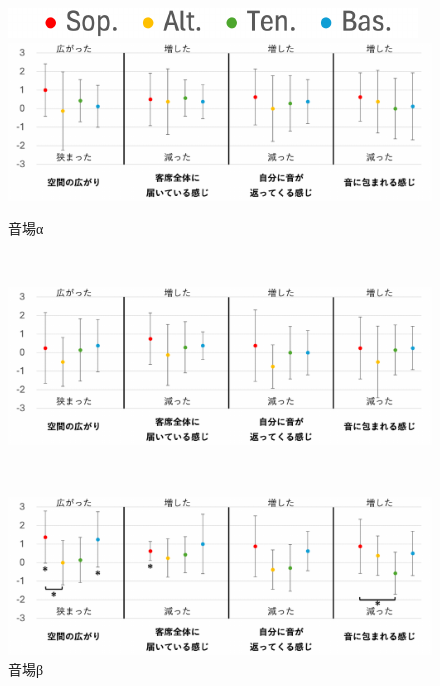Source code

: \documentclass[11pt,a4j]{jreport}
\begin{document}
\begin{figure}[H]
  \centering
  
  \begin{minipage}{1\linewidth}
    \centering
    \includegraphics[scale=.55]{images/subjectiveExp/statisticAnalysis/part_legend.pdf}
  \end{minipage}
  \vspace{.5\baselineskip}

  \begin{minipage}{1\linewidth}
    \centering
    \includegraphics[scale=.55]{images/subjectiveExp/statisticAnalysis/part_space_a.pdf}
    \caption*{音場α}
    \label{fig:空間の印象α}
  \end{minipage}
  \\
  \vspace{1\baselineskip}
  \begin{minipage}{1\linewidth}
    \centering
    \includegraphics[scale=.55]{images/subjectiveExp/statisticAnalysis/part_space_b.pdf}
    \caption*{音場β}
    \label{fig:空間の印象β}
  \end{minipage}
  \\
  \vspace{1\baselineskip}
  \begin{minipage}{1\linewidth}
    \centering
    \includegraphics[scale=.55]{images/subjectiveExp/statisticAnalysis/part_space_c.pdf}

\end{minipage}
\end{figure}
\end{document}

-- What is being asked --
Reproduce the records, all of them, word for word; omit the pictures.

-- Solution to this task --
Source code

: \documentclass[11pt,a4j]{jreport}
\begin{document}
\begin{figure}[H]
  \centering
  
  \begin{minipage}{1\linewidth}
    \centering
    \includegraphics[scale=.55]{images/subjectiveExp/statisticAnalysis/part_legend.pdf}
  \end{minipage}
  \vspace{.5\baselineskip}

  \begin{minipage}{1\linewidth}
    \centering
    \includegraphics[scale=.55]{images/subjectiveExp/statisticAnalysis/part_space_a.pdf}
    \caption*{音場α}
    \label{fig:空間の印象α}
  \end{minipage}
  \\
  \vspace{1\baselineskip}
  \begin{minipage}{1\linewidth}
    \centering
    \includegraphics[scale=.55]{images/subjectiveExp/statisticAnalysis/part_space_b.pdf}
    \caption*{音場β}
    \label{fig:空間の印象β}
  \end{minipage}
  \\
  \vspace{1\baselineskip}
  \begin{minipage}{1\linewidth}
    \centering
    \includegraphics[scale=.55]{images/subjectiveExp/statisticAnalysis/part_space_c.pdf}

\end{minipage}
\end{figure}
\end{document}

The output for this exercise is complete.